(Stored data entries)
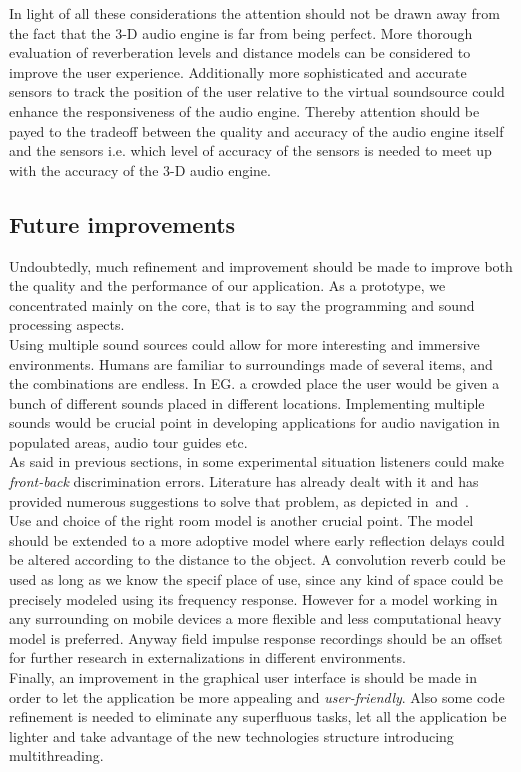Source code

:\documentclass[journal]{IEEEtran}
\begin{document}
In light of all these considerations the attention should not be drawn away from the fact that the 3-D audio engine is far from being perfect. More thorough evaluation of reverberation levels and distance models can be considered to improve the user experience. Additionally more sophisticated and accurate sensors to track the position of the user relative to the virtual soundsource could enhance the responsiveness of the audio engine. Thereby attention should be payed to the tradeoff between the quality and accuracy of the audio engine itself and the sensors i.e. which level of accuracy of the sensors is needed to meet up with the accuracy of the 3-D audio engine. 
 

\subsection{Future improvements}
Undoubtedly, much refinement and improvement should be made to improve both the quality and the performance of our application. As a prototype, we concentrated mainly on the core, that is to say the programming and sound processing aspects. \\


Using multiple sound sources could allow for more interesting and immersive environments. Humans are familiar to surroundings made of several items, and the combinations are endless. In EG. a crowded place the user would be given a bunch of different sounds placed in different locations. Implementing multiple sounds would be crucial point in developing applications for audio navigation in populated areas, audio tour guides etc.\\
As said in previous sections, in some experimental situation listeners could make \emph{front-back} discrimination errors. Literature has already dealt with it and has provided numerous suggestions to solve that problem, as depicted in~\cite{blum2012}and~\cite{wightman1999}.\\
Use and choice of the right room model is another crucial point. The model should be extended to a more adoptive model where early reflection delays could be altered according to the distance to the object. A convolution reverb could be used as long as we know the specif place of use, since any kind of space could be precisely modeled using its frequency response. However for a model working in any surrounding on mobile devices a more flexible and less computational heavy model is preferred. Anyway field impulse response recordings should be an offset for further research in externalizations in different environments.\\
Finally, an improvement in the graphical user interface is should be made in order to let the application be more appealing and \emph{user-friendly}. Also some code refinement is needed to eliminate any superfluous tasks, let all the application be lighter and take advantage of the new technologies structure introducing multithreading.
\end{document}

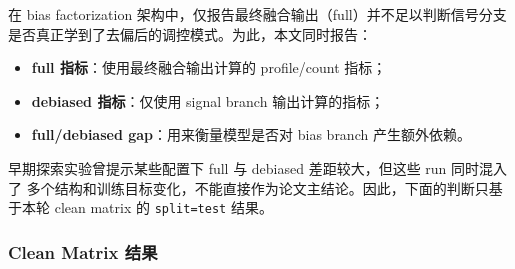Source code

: \documentclass[11pt,a4paper]{ctexart}
\begin{document}
在 bias factorization 架构中，仅报告最终融合输出（full）并不足以判断信号分支
是否真正学到了去偏后的调控模式。为此，本文同时报告：

\begin{itemize}[leftmargin=2em]
  \item \textbf{full 指标}：使用最终融合输出计算的 profile/count 指标；
  \item \textbf{debiased 指标}：仅使用 signal branch 输出计算的指标；
  \item \textbf{full/debiased gap}：用来衡量模型是否对 bias branch 产生额外依赖。
\end{itemize}

早期探索实验曾提示某些配置下 full 与 debiased 差距较大，但这些 run 同时混入了
多个结构和训练目标变化，不能直接作为论文主结论。因此，下面的判断只基于本轮
clean matrix 的 \texttt{split=test} 结果。

\subsubsection{Clean Matrix 结果}

\begin{table}[H]
\centering
\small
\caption{Bias reliance 的 clean revalidation。按本轮预先约定的判读门槛，
A、\texttt{noTF + sg=false + deb2} 和 corrected B 都落在“无实质 shortcut”
区间；C 在两个 seed 上表现为轻度且稳定的 bias reliance，而
\texttt{noTF + sg=true + deb0} 是当前矩阵中唯一达到“明显 shortcut”门槛的
条件。除 C 外，其余各行为单次 held-out test。}
\label{tab:shortcut}
\end{table}
\end{document}
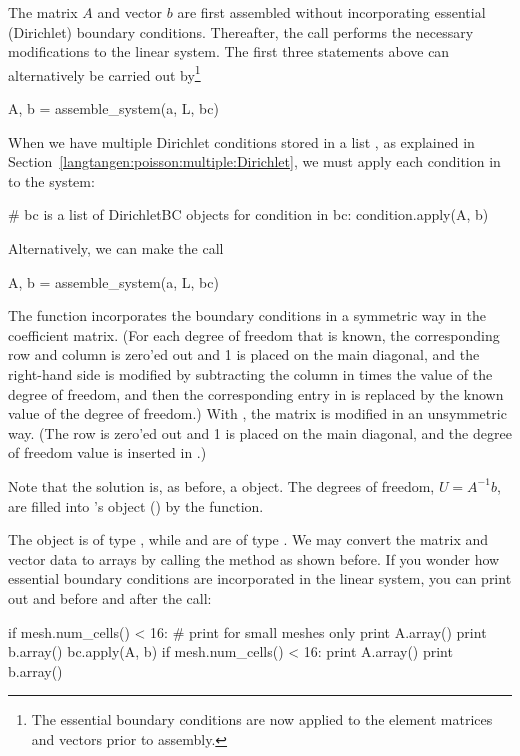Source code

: The matrix $A$ and vector $b$ are first assembled without
incorporating essential (Dirichlet) boundary conditions. Thereafter,
the  call performs the
necessary modifications to the linear system. The first three
statements above can alternatively be carried out by\footnote{The
  essential boundary conditions are now applied to the element
  matrices and vectors prior to assembly.}
\begin{python}
A, b = assemble_system(a, L, bc)
\end{python}

When we have multiple Dirichlet conditions stored in a list
, as explained in
Section~\ref{langtangen:poisson:multiple:Dirichlet}, we must apply
each condition in  to the system:
\begin{python}
# bc is a list of DirichletBC objects
for condition in bc:
    condition.apply(A, b)
\end{python}
Alternatively, we can make the call
\begin{python}
A, b = assemble_system(a, L, bc)
\end{python}
The  function incorporates the boundary conditions in
a symmetric way in the coefficient matrix. (For each degree of freedom
that is known, the corresponding row and column is zero'ed out and 1
is placed on the main diagonal, and the right-hand side  is
modified by subtracting the column in  times the value of the
degree of freedom, and then the corresponding entry in  is replaced by the
known value of the degree of freedom.) With , the
matrix  is modified in an unsymmetric way. (The row is zero'ed out
and 1 is placed on the main diagonal, and the degree of freedom value
is inserted in .)


Note that the solution  is, as before,
a  object.  The degrees of
freedom, $U=A^{-1}b$, are filled into
's
 object
() by the
 function.

The object  is of type
, while
 and
 are of type
. We may convert the matrix and
vector data to  arrays by calling
the  method as shown before. If
you wonder how essential boundary conditions are incorporated in the
linear system, you can print out  and
 before and after the
 call:
\begin{python}
if mesh.num_cells() < 16:  # print for small meshes only
    print A.array()
    print b.array()
bc.apply(A, b)
if mesh.num_cells() < 16:
    print A.array()
    print b.array()
\end{python}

Brief:
Show each line of the records above containing "branch".

Solution to this task:
  \item \textbf{debiased 指标}：仅使用 signal branch 输出计算的指标；
  \item \textbf{full/debiased gap}：用来衡量模型是否对 bias branch 产生额外依赖。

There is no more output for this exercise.